Грустный рассказ Надежды Тэффи. «Мы, злые»
Ольга Сергеевна поднималась медленно, качалась из стороны в сторону. Очень устала. Смотрела сосредоточенно на кастрюльку, которую держала двумя руками. Смотрела — не разлить бы молоко.
И уже с четвертого этажа расслышала этот знакомый ей крик:
— А-а-а-а...
Знакомый крик. Мучительный.
— Маруська кричит.
Добралась до пятого. Открыла своим ключом.
— Марусенька, чего же ты кричишь, словно маленькая? Ведь ты же знаешь, что я пошла за молоком. Ведь для тебя же!
В столовой в углу на диване лежит больная Марусенька, девятилетняя, худая, желтая, злая.
— Не хочу я твоего молока, — говорит она скороговоркой и снова начинает кричать: — А-а-а-а...
Ольга Сергеевна ставит на стол кастрюлю, опускается на колени перед диваном.
— Деточка моя, милочка! Что? Болит очень? Ножка болит?
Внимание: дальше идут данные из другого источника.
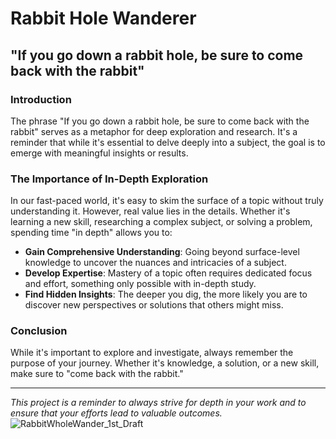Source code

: # Rabbit Hole Wanderer


## "If you go down a rabbit hole, be sure to come back with the rabbit"

### Introduction

The phrase "If you go down a rabbit hole, be sure to come back with the rabbit" serves as a metaphor for deep exploration and research. It's a reminder that while it's essential to delve deeply into a subject, the goal is to emerge with meaningful insights or results.

### The Importance of In-Depth Exploration

In our fast-paced world, it's easy to skim the surface of a topic without truly understanding it. However, real value lies in the details. Whether it's learning a new skill, researching a complex subject, or solving a problem, spending time "in depth" allows you to:

- **Gain Comprehensive Understanding**: Going beyond surface-level knowledge to uncover the nuances and intricacies of a subject.
- **Develop Expertise**: Mastery of a topic often requires dedicated focus and effort, something only possible with in-depth study.
- **Find Hidden Insights**: The deeper you dig, the more likely you are to discover new perspectives or solutions that others might miss.

### Conclusion

While it's important to explore and investigate, always remember the purpose of your journey. Whether it's knowledge, a solution, or a new skill, make sure to "come back with the rabbit."

---

*This project is a reminder to always strive for depth in your work and to ensure that your efforts lead to valuable outcomes.*
![RabbitWholeWander_1st_Draft](https://github.com/user-attachments/assets/2f890faa-d21e-4519-a5b8-39adf0c35de6)
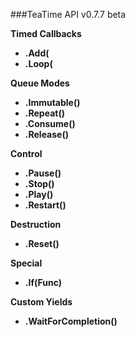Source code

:
###TeaTime API v0.7.7 beta

**Timed Callbacks**
- **.Add(**
- **.Loop(**

**Queue Modes**
- **.Immutable()**
- **.Repeat()**
- **.Consume()**
- **.Release()**

**Control**
- **.Pause()**
- **.Stop()**
- **.Play()**
- **.Restart()**

**Destruction**
- **.Reset()**

**Special**
- **.If(Func<bool>)**

**Custom Yields**
- **.WaitForCompletion()**
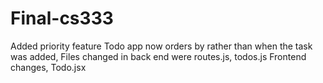 # Final-cs333
Added priority feature Todo app now orders by rather than when the task was added, Files changed in back end were routes.js, todos.js
Frontend changes, Todo.jsx

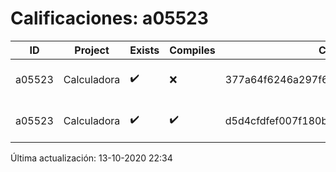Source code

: # Calificaciones: a05523
|ID|Project|Exists|Compiles|CommitHash|CommitDate|CheckDate|Comments|
|-|-|-|-|-|-|-|-|
|a05523|Calculadora|✔️|❌|377a64f6246a297f6d33365323b3c3523529836c|12-10-2020 12:07:42|13-10-2020 09:28:25|Tu código no compila|
|a05523|Calculadora|✔️|✔️|d5d4cfdfef007f180bdb90a426eb4d8e0317bca3|13-10-2020 12:54:58|13-10-2020 22:34:46|NULL|

Última actualización: 13-10-2020 22:34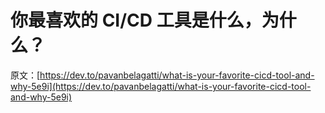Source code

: # 你最喜欢的 CI/CD 工具是什么，为什么？

原文：[https://dev.to/pavanbelagatti/what-is-your-favorite-cicd-tool-and-why-5e9i](https://dev.to/pavanbelagatti/what-is-your-favorite-cicd-tool-and-why-5e9i)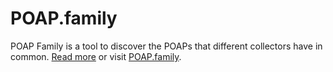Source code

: # POAP.family

POAP Family is a tool to discover the POAPs that different collectors have in common. [Read more](https://poap.notion.site/poap/POAP-Family-FAQ-cef29bc0bb8c4f8f936164d988a944cc) or visit [POAP.family](https://poap.family).
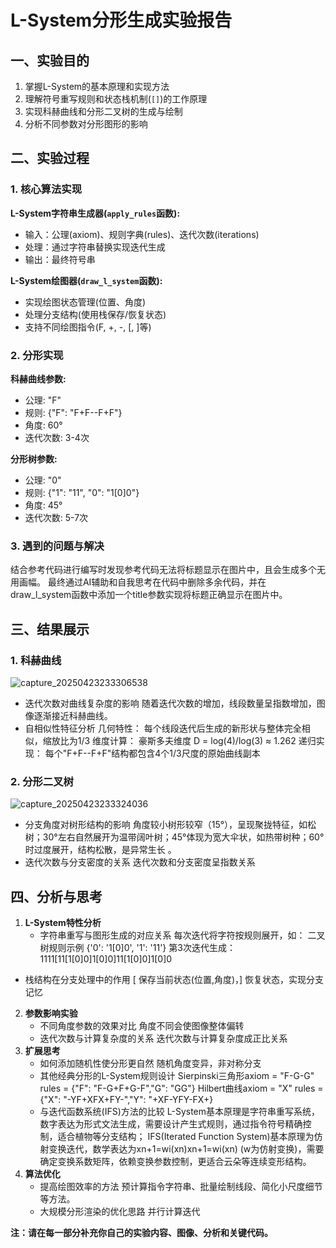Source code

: # L-System分形生成实验报告

## 一、实验目的

1. 掌握L-System的基本原理和实现方法
2. 理解符号重写规则和状态栈机制(`[]`)的工作原理
3. 实现科赫曲线和分形二叉树的生成与绘制
4. 分析不同参数对分形图形的影响

## 二、实验过程

### 1. 核心算法实现

**L-System字符串生成器(`apply_rules`函数):**
- 输入：公理(axiom)、规则字典(rules)、迭代次数(iterations)
- 处理：通过字符串替换实现迭代生成
- 输出：最终符号串

**L-System绘图器(`draw_l_system`函数):**
- 实现绘图状态管理(位置、角度)
- 处理分支结构(使用栈保存/恢复状态)
- 支持不同绘图指令(F, +, -, [, ]等)

### 2. 分形实现

**科赫曲线参数:**
- 公理: "F"
- 规则: {"F": "F+F--F+F"}
- 角度: 60°
- 迭代次数: 3-4次

**分形树参数:**
- 公理: "0" 
- 规则: {"1": "11", "0": "1[0]0"}
- 角度: 45°
- 迭代次数: 5-7次

### 3. 遇到的问题与解决

结合参考代码进行编写时发现参考代码无法将标题显示在图片中，且会生成多个无用画幅。
最终通过AI辅助和自我思考在代码中删除多余代码，并在draw_l_system函数中添加一个title参数实现将标题正确显示在图片中。

## 三、结果展示

### 1. 科赫曲线
![capture_20250423233306538](https://github.com/user-attachments/assets/280b6eb6-1c23-4364-b2b0-3ba9bda4c313)

- 迭代次数对曲线复杂度的影响
  随着迭代次数的增加，线段数量呈指数增加，图像逐渐接近科赫曲线。
- 自相似性特征分析
几何特性：
每个线段迭代后生成的新形状与整体完全相似，缩放比为1/3
维度计算：
豪斯多夫维度 D = log(4)/log(3) ≈ 1.262
递归实现：
每个"F+F--F+F"结构都包含4个1/3尺度的原始曲线副本
### 2. 分形二叉树 
![capture_20250423233324036](https://github.com/user-attachments/assets/7fa971a8-06fc-45a5-add5-7bd809eab5e3)

- 分支角度对树形结构的影响
角度较小树形较窄（15°），呈现聚拢特征，如松树；30°左右自然展开为温带阔叶树；45°体现为宽大伞状，如热带树种；60°时过度展开，结构松散，是异常生长	。
- 迭代次数与分支密度的关系
  迭代次数和分支密度呈指数关系

## 四、分析与思考

1. **L-System特性分析**
   - 字符串重写与图形生成的对应关系
     每次迭代将字符按规则展开，如：
   二叉树规则示例
{'0': '1[0]0', '1': '11'} 
 第3次迭代生成：
 1111[11[1[0]0]1[0]0]11[1[0]0]1[0]0
 - 栈结构在分支处理中的作用
[ 保存当前状态(位置,角度)，] 恢复状态，实现分支记忆

2. **参数影响实验**
   - 不同角度参数的效果对比
     角度不同会使图像整体偏转
   - 迭代次数与计算复杂度的关系
    迭代次数与计算复杂度成正比关系
3. **扩展思考**
   - 如何添加随机性使分形更自然
     随机角度变异，非对称分支
   - 其他经典分形的L-System规则设计
     Sierpinski三角形axiom = "F-G-G"   rules = {"F": "F-G+F+G-F","G": "GG"}
     Hilbert曲线axiom = "X"    rules = {"X": "-YF+XFX+FY-","Y": "+XF-YFY-FX+}
   - 与迭代函数系统(IFS)方法的比较
     L-System基本原理是字符串重写系统，数字表达为形式文法生成，需要设计产生式规则，通过指令符号精确控制，适合植物等分支结构；
     IFS(Iterated Function System)基本原理为仿射变换迭代，数学表达为xn+1=wi(xn)xn+1=wi(xn) (w为仿射变换)，需要确定变换系数矩阵，依赖变换参数控制，更适合云朵等连续变形结构。
4. **算法优化**
   - 提高绘图效率的方法
   预计算指令字符串、批量绘制线段、简化小尺度细节等方法。  
   - 大规模分形渲染的优化思路
   并行计算迭代

**注：请在每一部分补充你自己的实验内容、图像、分析和关键代码。**

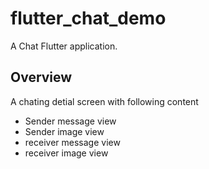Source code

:# flutter_chat_demo

A Chat Flutter application.

## Overview

A chating detial screen with following content
- Sender message view
- Sender image view
- receiver message view
- receiver image view

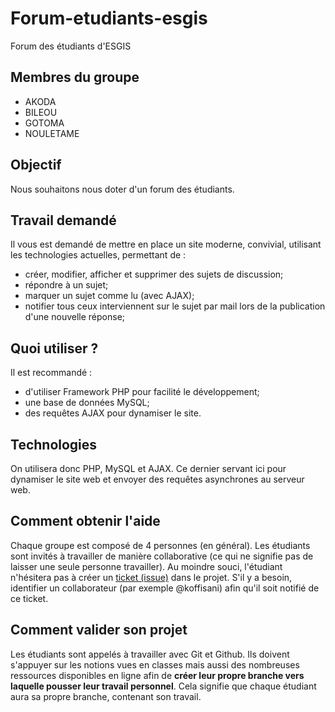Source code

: # Forum-etudiants-esgis
Forum des étudiants d'ESGIS

## Membres du groupe
- AKODA
- BILEOU
- GOTOMA
- NOULETAME

## Objectif
Nous souhaitons nous doter d'un forum des étudiants.

## Travail demandé
Il vous est demandé de mettre en place un site moderne, convivial, utilisant les technologies actuelles, permettant de :
- créer, modifier, afficher et supprimer des sujets de discussion;
- répondre à un sujet;
- marquer un sujet comme lu (avec AJAX);
- notifier tous ceux interviennent sur le sujet par mail lors de la publication d'une nouvelle réponse;

## Quoi utiliser ?
Il est recommandé :
- d'utiliser Framework PHP pour facilité le développement;
- une base de données MySQL;
- des requêtes AJAX pour dynamiser le site.

## Technologies
On utilisera donc PHP, MySQL et AJAX. Ce dernier servant ici pour dynamiser le site web et envoyer des requêtes asynchrones au serveur web.

## Comment obtenir l'aide
Chaque groupe est composé de 4 personnes (en général). Les étudiants sont invités à travailler de manière collaborative (ce qui ne signifie pas de laisser une seule personne travailler). Au moindre souci, l'étudiant n'hésitera pas à créer un [ticket (issue)](/issues) dans le projet. S'il y  a besoin, identifier un collaborateur (par exemple @koffisani) afin qu'il soit notifié de ce ticket.

## Comment valider son projet
Les étudiants sont appelés à travailler avec Git et Github. Ils doivent s'appuyer sur les notions vues en classes mais aussi des nombreuses ressources disponibles en ligne afin de **créer leur propre branche vers laquelle pousser leur travail personnel**. Cela signifie que chaque étudiant aura sa propre branche, contenant son travail.
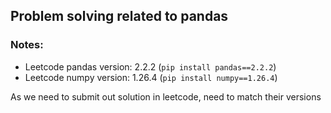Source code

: ## Problem solving related to pandas


### Notes:
- Leetcode pandas version: 2.2.2   (`pip install pandas==2.2.2`)
- Leetcode numpy version: 1.26.4   (`pip install numpy==1.26.4`)

As we need to submit out solution in leetcode, need to match their versions

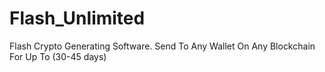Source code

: # Flash_Unlimited
Flash Crypto Generating Software. Send To Any Wallet On Any Blockchain For Up To (30-45 days)
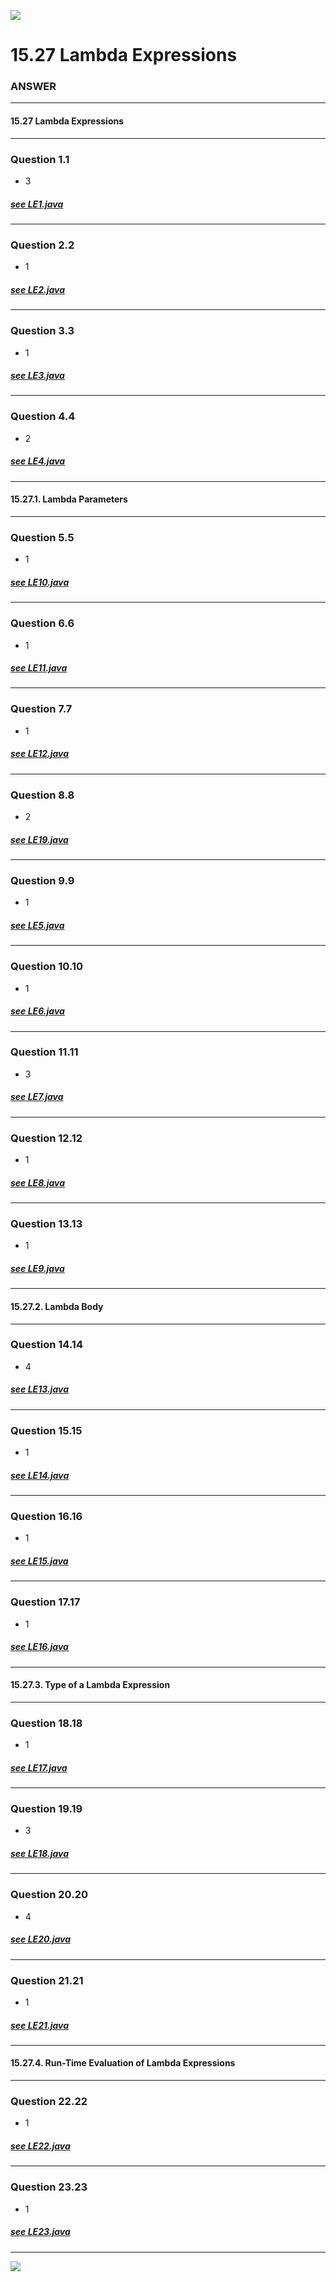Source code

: [![][back]](../README.md#lmb)
# 15.27 Lambda Expressions     

### ANSWER   
-----     
#### 15.27 Lambda Expressions    
***    


### Question 1.1
 - 3
     
##### [see LE1.java](/home/vns/workspace/projects/portfolio/github/java/jtest/core/expression/lambda_expression/readme.md#LE1.java)
-----        

### Question 2.2
 - 1
     
##### [see LE2.java](/home/vns/workspace/projects/portfolio/github/java/jtest/core/expression/lambda_expression/readme.md#LE2.java)
-----        

### Question 3.3
 - 1
     
##### [see LE3.java](/home/vns/workspace/projects/portfolio/github/java/jtest/core/expression/lambda_expression/readme.md#LE3.java)
-----        

### Question 4.4
 - 2
     
##### [see LE4.java](/home/vns/workspace/projects/portfolio/github/java/jtest/core/expression/lambda_expression/readme.md#LE4.java)
-----        
#### 15.27.1. Lambda Parameters    
***    


### Question 5.5
 - 1
     
##### [see LE10.java](/home/vns/workspace/projects/portfolio/github/java/jtest/core/expression/lambda_expression/readme.md#LE10.java)
-----        

### Question 6.6
 - 1
     
##### [see LE11.java](/home/vns/workspace/projects/portfolio/github/java/jtest/core/expression/lambda_expression/readme.md#LE11.java)
-----        

### Question 7.7
 - 1
     
##### [see LE12.java](/home/vns/workspace/projects/portfolio/github/java/jtest/core/expression/lambda_expression/readme.md#LE12.java)
-----        

### Question 8.8
 - 2
     
##### [see LE19.java](/home/vns/workspace/projects/portfolio/github/java/jtest/core/expression/lambda_expression/readme.md#LE19.java)
-----        

### Question 9.9
 - 1
     
##### [see LE5.java](/home/vns/workspace/projects/portfolio/github/java/jtest/core/expression/lambda_expression/readme.md#LE5.java)
-----        

### Question 10.10
 - 1
     
##### [see LE6.java](/home/vns/workspace/projects/portfolio/github/java/jtest/core/expression/lambda_expression/readme.md#LE6.java)
-----        

### Question 11.11
 - 3
     
##### [see LE7.java](/home/vns/workspace/projects/portfolio/github/java/jtest/core/expression/lambda_expression/readme.md#LE7.java)
-----        

### Question 12.12
 - 1
     
##### [see LE8.java](/home/vns/workspace/projects/portfolio/github/java/jtest/core/expression/lambda_expression/readme.md#LE8.java)
-----        

### Question 13.13
 - 1
     
##### [see LE9.java](/home/vns/workspace/projects/portfolio/github/java/jtest/core/expression/lambda_expression/readme.md#LE9.java)
-----        
#### 15.27.2. Lambda Body    
***    


### Question 14.14
 - 4
     
##### [see LE13.java](/home/vns/workspace/projects/portfolio/github/java/jtest/core/expression/lambda_expression/readme.md#LE13.java)
-----        

### Question 15.15
 - 1
     
##### [see LE14.java](/home/vns/workspace/projects/portfolio/github/java/jtest/core/expression/lambda_expression/readme.md#LE14.java)
-----        

### Question 16.16
 - 1
     
##### [see LE15.java](/home/vns/workspace/projects/portfolio/github/java/jtest/core/expression/lambda_expression/readme.md#LE15.java)
-----        

### Question 17.17
 - 1
     
##### [see LE16.java](/home/vns/workspace/projects/portfolio/github/java/jtest/core/expression/lambda_expression/readme.md#LE16.java)
-----        
#### 15.27.3. Type of a Lambda Expression    
***    


### Question 18.18
 - 1
     
##### [see LE17.java](/home/vns/workspace/projects/portfolio/github/java/jtest/core/expression/lambda_expression/readme.md#LE17.java)
-----        

### Question 19.19
 - 3
     
##### [see LE18.java](/home/vns/workspace/projects/portfolio/github/java/jtest/core/expression/lambda_expression/readme.md#LE18.java)
-----        

### Question 20.20
 - 4
     
##### [see LE20.java](/home/vns/workspace/projects/portfolio/github/java/jtest/core/expression/lambda_expression/readme.md#LE20.java)
-----        

### Question 21.21
 - 1
     
##### [see LE21.java](/home/vns/workspace/projects/portfolio/github/java/jtest/core/expression/lambda_expression/readme.md#LE21.java)
-----        
#### 15.27.4. Run-Time Evaluation of Lambda Expressions    
***    


### Question 22.22
 - 1
     
##### [see LE22.java](/home/vns/workspace/projects/portfolio/github/java/jtest/core/expression/lambda_expression/readme.md#LE22.java)
-----        

### Question 23.23
 - 1
     
##### [see LE23.java](/home/vns/workspace/projects/portfolio/github/java/jtest/core/expression/lambda_expression/readme.md#LE23.java)
-----        
[![][back]](../README.md#lmb)

[key]: ../../resources/images/key.png
[help]: ../../resources/images/question-24.png
[code]: ../../resources/images/source-code-24.png
[back]: ../../resources/images/back-24.png
[play]: ../../resources/images/play-24.png
[result]: ../../resources/images/settings-16-1.png
[cerr]: ../../resources/images/compile-error-16.png
[rerr]: ../../resources/images/runtime-error-16.png
[yes]: ../../resources/images/yes-2-20.png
Девочка толкает ее в грудь худенькой грязной ручкой.
— Ну не надо сердиться на маму, — просит Ольга Сергеевна. — Тебе вредно сердиться, кошечка моя. У тебя сердечко слабое. Будешь спокойная, скорее поправишься. Хочешь, я принесу тепленькой водички, помоем тебе ручки? Я в одну минуту согрею водички?
Девочка толкнула ее еще раз и демонстративно отвернулась лицом к стене.
— А папа еще не вставал?
Но девочка молчала.
Приоткрылась дверь в крошечную темную комнатушку, выглянуло небритое, одутлое лицо.
— Я сейчас, Олечка, — сказало лицо испуганным шепотом. — У тебя нет случайно папироски?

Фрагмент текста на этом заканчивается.